+++ Exercise inputs +++

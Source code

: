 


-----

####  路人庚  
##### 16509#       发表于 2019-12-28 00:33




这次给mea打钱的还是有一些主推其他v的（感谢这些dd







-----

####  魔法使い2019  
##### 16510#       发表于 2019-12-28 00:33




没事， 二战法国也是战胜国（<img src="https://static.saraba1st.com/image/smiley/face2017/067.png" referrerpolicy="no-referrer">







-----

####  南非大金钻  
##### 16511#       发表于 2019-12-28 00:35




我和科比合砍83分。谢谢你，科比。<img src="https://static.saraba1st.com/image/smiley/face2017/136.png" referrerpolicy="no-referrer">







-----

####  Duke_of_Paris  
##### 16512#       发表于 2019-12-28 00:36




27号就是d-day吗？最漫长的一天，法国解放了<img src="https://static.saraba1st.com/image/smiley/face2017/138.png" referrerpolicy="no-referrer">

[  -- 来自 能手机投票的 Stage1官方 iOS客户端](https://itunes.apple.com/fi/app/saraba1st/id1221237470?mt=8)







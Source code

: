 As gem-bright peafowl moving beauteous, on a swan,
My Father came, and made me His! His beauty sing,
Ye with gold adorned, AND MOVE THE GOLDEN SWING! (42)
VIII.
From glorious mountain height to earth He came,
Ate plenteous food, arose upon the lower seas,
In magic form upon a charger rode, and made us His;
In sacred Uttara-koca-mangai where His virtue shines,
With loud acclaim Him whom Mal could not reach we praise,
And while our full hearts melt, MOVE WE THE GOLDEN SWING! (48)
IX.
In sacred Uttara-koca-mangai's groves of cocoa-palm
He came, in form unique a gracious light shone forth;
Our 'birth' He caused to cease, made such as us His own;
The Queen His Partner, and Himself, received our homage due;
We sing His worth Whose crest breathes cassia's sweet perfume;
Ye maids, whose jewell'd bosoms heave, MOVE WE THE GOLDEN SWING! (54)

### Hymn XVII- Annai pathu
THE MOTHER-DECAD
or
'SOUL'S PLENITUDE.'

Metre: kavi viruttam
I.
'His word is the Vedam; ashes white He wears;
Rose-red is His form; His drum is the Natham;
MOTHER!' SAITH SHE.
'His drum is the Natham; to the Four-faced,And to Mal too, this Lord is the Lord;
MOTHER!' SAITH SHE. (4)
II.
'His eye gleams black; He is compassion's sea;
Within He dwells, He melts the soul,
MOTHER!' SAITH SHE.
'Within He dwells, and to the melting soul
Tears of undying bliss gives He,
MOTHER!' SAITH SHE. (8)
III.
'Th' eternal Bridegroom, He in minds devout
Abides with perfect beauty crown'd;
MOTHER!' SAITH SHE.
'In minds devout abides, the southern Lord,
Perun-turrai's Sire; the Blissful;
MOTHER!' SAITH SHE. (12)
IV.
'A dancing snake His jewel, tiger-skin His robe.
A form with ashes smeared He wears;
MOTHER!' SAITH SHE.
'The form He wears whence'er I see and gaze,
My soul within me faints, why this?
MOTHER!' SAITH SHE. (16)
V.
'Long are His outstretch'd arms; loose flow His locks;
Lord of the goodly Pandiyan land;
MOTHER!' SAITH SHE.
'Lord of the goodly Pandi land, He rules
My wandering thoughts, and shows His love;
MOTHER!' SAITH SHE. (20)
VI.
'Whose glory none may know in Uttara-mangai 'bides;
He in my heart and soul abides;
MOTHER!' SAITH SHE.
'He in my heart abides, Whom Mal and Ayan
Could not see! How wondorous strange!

+++

■ **Task statement**
The answer must be the lines from the one containing "Tears of undying" to the final line of the data above, copied exactly, both included, with nothing added.

■ **Output for this task**
Tears of undying bliss gives He,
MOTHER!' SAITH SHE. (8)
III.
'Th' eternal Bridegroom, He in minds devout
Abides with perfect beauty crown'd;
MOTHER!' SAITH SHE.
'In minds devout abides, the southern Lord,
Perun-turrai's Sire; the Blissful;
MOTHER!' SAITH SHE. (12)
IV.
'A dancing snake His jewel, tiger-skin His robe.
A form with ashes smeared He wears;
MOTHER!' SAITH SHE.
'The form He wears whence'er I see and gaze,
My soul within me faints, why this?
MOTHER!' SAITH SHE. (16)
V.
'Long are His outstretch'd arms; loose flow His locks;
Lord of the goodly Pandiyan land;
MOTHER!' SAITH SHE.
'Lord of the goodly Pandi land, He rules
My wandering thoughts, and shows His love;
MOTHER!' SAITH SHE. (20)
VI.
'Whose glory none may know in Uttara-mangai 'bides;
He in my heart and soul abides;
MOTHER!' SAITH SHE.
'He in my heart abides, Whom Mal and Ayan
Could not see! How wondorous strange!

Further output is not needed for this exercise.